*** Block opens ***
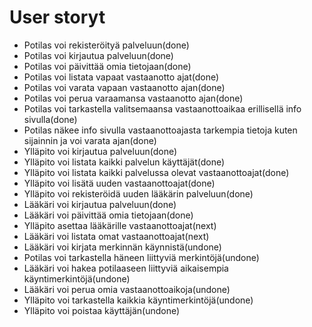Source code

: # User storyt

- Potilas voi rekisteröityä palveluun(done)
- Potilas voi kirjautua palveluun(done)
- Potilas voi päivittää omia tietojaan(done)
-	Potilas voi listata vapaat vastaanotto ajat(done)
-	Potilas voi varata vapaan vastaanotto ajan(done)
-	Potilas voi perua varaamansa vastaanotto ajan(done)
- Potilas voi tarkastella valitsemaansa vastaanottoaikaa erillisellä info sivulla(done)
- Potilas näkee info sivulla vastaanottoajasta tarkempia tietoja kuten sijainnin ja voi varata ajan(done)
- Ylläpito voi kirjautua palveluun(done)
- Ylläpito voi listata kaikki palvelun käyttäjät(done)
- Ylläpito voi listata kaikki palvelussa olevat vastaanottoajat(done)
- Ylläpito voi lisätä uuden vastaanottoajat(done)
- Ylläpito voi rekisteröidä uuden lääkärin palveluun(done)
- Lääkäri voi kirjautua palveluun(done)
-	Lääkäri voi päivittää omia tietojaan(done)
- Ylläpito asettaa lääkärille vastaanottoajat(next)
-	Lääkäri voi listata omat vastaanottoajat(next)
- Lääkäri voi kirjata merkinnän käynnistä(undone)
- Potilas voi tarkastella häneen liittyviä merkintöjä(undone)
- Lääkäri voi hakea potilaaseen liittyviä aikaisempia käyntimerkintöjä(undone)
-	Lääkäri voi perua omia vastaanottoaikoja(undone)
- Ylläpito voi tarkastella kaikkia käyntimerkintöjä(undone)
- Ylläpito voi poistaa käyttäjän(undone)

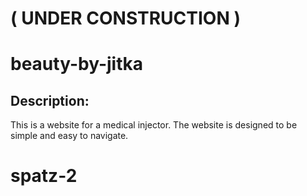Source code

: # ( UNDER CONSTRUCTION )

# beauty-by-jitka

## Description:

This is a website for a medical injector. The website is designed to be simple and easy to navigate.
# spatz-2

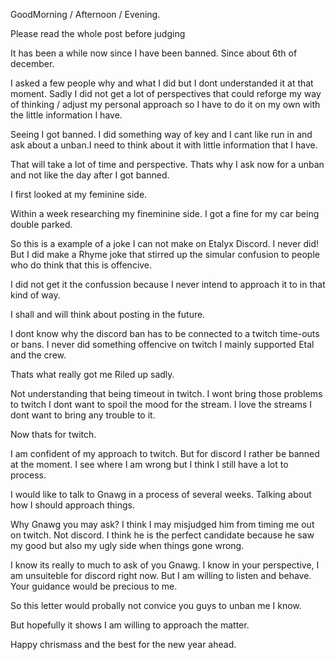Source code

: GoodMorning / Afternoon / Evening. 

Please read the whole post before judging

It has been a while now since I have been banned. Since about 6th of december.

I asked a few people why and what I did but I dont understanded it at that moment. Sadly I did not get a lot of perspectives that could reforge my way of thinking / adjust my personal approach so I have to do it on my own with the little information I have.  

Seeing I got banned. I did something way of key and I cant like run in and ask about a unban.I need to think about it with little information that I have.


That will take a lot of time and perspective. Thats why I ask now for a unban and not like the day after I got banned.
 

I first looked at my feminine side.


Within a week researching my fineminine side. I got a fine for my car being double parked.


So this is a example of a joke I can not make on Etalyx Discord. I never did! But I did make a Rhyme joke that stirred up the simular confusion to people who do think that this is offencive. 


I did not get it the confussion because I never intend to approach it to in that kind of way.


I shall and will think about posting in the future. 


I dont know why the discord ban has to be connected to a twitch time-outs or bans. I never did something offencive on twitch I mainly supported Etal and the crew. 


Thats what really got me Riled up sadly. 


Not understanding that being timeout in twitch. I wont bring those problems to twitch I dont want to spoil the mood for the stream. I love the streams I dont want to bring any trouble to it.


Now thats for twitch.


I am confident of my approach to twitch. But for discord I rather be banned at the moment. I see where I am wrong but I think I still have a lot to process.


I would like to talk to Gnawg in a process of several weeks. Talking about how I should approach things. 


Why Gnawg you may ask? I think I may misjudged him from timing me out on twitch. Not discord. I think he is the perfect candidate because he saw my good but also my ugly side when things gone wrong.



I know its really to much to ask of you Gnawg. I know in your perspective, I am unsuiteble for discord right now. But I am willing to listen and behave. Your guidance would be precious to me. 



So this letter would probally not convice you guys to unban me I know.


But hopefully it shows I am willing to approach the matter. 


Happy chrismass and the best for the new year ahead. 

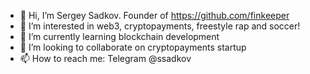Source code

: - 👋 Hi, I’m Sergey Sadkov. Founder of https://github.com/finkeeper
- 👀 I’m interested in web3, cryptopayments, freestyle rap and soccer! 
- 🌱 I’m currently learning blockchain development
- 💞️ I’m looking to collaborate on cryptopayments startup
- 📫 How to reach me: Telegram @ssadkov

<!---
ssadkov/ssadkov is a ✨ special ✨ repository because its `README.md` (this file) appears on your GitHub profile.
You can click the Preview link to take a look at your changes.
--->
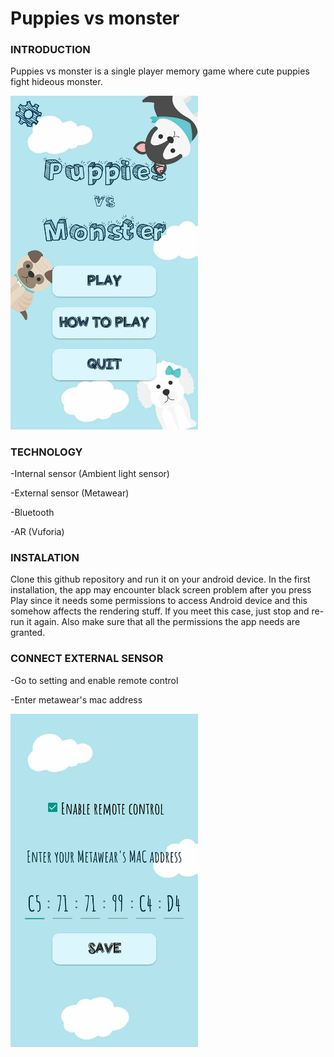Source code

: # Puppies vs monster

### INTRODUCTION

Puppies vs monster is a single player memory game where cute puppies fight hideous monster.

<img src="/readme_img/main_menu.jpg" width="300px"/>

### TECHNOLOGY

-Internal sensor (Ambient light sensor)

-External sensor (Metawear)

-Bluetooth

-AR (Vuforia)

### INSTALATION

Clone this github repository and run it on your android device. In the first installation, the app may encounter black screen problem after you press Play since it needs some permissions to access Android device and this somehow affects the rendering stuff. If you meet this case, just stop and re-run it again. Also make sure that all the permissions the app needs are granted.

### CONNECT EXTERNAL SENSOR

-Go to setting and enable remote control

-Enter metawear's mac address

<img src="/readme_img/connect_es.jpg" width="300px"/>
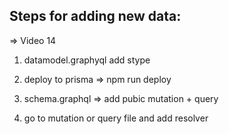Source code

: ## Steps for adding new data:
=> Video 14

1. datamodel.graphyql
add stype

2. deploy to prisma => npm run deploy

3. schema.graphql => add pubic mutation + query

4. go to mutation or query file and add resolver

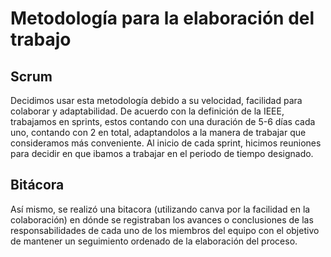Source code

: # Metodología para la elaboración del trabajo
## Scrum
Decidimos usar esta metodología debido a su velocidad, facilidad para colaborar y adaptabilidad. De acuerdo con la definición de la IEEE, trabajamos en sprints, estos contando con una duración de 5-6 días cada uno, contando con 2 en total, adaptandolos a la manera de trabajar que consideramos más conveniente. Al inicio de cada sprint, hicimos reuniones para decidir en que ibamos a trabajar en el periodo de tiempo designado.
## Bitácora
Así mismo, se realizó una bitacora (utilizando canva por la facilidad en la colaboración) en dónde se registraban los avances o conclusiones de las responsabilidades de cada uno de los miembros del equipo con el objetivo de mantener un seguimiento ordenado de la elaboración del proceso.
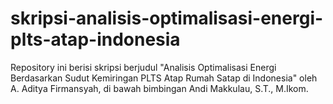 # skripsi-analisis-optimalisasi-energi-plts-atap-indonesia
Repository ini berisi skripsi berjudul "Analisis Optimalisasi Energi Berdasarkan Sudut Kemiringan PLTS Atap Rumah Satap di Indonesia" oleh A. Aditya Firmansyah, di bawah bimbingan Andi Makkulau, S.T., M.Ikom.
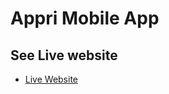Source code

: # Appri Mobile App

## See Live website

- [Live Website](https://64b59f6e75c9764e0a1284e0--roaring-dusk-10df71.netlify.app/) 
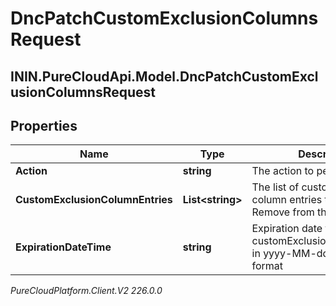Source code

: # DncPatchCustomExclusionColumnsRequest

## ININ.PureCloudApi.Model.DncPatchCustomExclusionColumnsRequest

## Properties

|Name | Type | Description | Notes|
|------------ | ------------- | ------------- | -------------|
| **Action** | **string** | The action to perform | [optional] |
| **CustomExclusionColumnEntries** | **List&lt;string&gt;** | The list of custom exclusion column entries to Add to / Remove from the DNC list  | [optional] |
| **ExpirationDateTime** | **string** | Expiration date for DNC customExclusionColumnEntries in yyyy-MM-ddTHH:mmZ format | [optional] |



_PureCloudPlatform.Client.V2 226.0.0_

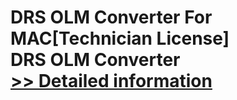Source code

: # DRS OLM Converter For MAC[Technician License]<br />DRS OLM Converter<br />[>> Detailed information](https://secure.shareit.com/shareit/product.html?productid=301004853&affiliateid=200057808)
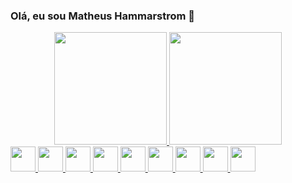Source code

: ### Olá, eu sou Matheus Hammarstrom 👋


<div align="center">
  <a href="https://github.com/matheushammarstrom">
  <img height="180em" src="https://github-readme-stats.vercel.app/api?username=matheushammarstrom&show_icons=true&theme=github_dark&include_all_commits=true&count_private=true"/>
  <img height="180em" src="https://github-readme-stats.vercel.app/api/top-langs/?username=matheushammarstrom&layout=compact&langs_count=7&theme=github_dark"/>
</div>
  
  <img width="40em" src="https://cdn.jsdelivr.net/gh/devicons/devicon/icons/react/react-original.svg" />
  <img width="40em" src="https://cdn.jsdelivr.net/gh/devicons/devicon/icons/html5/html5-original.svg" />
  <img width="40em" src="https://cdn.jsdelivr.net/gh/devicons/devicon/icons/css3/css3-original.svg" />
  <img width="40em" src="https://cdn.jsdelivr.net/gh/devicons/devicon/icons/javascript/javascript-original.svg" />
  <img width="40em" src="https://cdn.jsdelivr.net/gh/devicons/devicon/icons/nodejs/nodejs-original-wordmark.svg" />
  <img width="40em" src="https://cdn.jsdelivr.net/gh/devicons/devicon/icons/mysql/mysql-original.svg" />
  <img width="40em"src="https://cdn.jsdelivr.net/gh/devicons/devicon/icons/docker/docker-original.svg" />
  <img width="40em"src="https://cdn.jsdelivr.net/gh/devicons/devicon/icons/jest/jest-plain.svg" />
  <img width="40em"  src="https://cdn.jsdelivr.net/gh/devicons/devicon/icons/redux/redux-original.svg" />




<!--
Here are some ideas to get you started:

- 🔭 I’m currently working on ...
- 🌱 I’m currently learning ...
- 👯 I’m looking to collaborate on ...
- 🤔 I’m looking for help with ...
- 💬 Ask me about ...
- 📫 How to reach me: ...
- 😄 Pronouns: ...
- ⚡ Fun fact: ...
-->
*** Block closes ***
*** Block opens ***
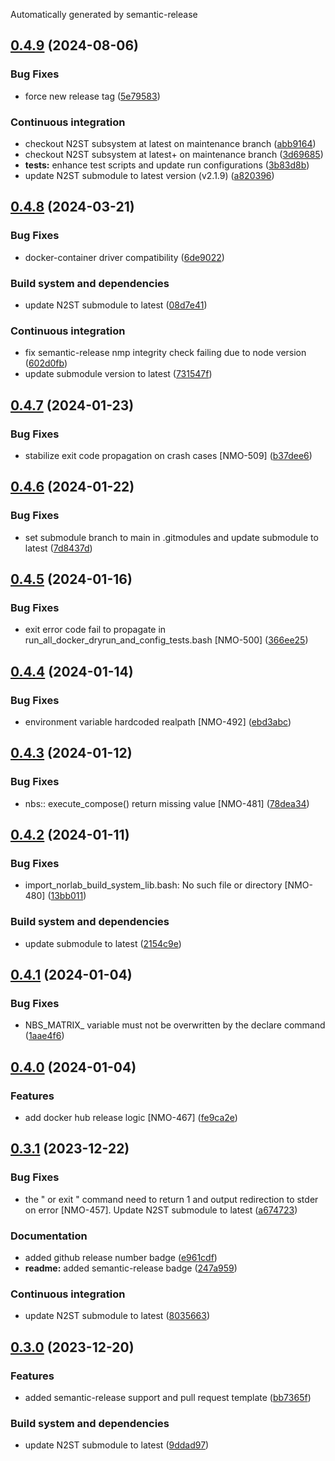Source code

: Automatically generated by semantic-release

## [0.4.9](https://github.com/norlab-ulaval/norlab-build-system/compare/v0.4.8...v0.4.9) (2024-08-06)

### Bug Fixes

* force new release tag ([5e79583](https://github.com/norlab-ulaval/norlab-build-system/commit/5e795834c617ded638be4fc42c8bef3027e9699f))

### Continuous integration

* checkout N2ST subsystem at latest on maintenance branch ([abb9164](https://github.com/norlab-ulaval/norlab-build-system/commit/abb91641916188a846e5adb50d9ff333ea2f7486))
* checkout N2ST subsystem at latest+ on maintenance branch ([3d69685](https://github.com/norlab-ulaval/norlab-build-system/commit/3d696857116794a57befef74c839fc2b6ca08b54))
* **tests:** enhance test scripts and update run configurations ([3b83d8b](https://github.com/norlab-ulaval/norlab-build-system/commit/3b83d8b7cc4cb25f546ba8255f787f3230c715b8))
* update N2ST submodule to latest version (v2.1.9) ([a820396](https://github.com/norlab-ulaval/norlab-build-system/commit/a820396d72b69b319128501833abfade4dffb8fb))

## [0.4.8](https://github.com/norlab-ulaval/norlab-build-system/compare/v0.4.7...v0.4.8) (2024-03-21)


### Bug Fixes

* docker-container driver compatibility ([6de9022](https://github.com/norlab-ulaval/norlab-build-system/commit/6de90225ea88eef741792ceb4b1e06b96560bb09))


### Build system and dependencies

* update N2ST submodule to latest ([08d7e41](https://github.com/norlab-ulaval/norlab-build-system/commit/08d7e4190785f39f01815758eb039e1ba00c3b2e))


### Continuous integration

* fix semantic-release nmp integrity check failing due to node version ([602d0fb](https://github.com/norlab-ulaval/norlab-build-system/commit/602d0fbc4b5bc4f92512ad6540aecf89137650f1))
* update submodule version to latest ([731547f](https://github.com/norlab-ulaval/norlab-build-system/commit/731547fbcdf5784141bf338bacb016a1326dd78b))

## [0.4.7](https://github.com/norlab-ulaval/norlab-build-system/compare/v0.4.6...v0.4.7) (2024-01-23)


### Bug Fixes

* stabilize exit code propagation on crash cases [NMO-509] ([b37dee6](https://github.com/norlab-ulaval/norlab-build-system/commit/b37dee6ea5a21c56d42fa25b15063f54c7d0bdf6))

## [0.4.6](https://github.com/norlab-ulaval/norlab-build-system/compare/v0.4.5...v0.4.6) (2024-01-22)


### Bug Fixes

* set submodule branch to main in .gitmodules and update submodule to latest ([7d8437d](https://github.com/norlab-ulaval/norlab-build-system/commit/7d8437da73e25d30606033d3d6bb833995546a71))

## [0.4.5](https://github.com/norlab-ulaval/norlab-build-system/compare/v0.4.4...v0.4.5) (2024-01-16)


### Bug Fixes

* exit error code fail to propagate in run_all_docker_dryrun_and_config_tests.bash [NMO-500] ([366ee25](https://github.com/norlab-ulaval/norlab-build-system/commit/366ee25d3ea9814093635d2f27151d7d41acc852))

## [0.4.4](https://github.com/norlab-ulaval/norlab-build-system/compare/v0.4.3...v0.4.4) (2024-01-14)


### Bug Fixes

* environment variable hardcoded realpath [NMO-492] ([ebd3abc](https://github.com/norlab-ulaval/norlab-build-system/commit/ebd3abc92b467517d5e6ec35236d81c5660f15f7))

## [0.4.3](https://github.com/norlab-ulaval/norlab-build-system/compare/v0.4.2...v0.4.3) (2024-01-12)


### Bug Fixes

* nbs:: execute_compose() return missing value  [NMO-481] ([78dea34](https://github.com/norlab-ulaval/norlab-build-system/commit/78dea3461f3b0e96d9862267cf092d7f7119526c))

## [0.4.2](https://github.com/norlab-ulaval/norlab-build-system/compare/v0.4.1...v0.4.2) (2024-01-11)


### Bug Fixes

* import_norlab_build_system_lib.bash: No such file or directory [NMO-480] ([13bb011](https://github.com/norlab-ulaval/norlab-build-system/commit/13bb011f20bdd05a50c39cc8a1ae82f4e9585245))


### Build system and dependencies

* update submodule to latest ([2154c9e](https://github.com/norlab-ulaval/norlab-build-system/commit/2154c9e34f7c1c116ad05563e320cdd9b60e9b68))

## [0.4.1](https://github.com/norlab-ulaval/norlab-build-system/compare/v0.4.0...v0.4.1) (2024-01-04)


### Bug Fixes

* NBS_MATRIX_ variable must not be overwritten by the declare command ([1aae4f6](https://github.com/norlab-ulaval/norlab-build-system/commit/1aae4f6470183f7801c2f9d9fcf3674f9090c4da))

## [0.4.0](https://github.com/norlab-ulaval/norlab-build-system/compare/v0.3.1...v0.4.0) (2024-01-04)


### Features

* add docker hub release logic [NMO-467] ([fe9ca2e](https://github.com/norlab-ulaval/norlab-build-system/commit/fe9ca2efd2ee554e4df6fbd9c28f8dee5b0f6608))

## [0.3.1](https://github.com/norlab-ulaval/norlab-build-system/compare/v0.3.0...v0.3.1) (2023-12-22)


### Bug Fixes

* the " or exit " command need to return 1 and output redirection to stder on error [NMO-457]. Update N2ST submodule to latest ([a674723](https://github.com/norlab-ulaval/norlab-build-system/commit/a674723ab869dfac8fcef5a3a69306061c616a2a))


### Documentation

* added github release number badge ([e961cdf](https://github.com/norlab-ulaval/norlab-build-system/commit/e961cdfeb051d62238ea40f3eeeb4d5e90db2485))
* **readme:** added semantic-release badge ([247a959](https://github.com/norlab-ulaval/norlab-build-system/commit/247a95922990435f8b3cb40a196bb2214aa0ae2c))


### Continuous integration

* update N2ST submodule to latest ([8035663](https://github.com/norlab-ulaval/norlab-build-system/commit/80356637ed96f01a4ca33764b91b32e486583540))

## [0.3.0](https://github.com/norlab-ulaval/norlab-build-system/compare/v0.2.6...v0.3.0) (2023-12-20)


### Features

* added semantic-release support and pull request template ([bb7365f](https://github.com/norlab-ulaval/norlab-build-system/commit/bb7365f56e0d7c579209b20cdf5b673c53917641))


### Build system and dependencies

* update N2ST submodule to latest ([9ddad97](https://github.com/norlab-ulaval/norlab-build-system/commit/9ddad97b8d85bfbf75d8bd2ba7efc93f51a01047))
*** Block closes ***
» **Aim of the task**
In the listing above, start at the line with "I dont know", go on through the line with "Now thats for twitch.", and copy each of those lines exactly; leave out all the rest.

» **Output for this task**
I dont know why the discord ban has to be connected to a twitch time-outs or bans. I never did something offencive on twitch I mainly supported Etal and the crew. 


Thats what really got me Riled up sadly. 


Not understanding that being timeout in twitch. I wont bring those problems to twitch I dont want to spoil the mood for the stream. I love the streams I dont want to bring any trouble to it.


Now thats for twitch.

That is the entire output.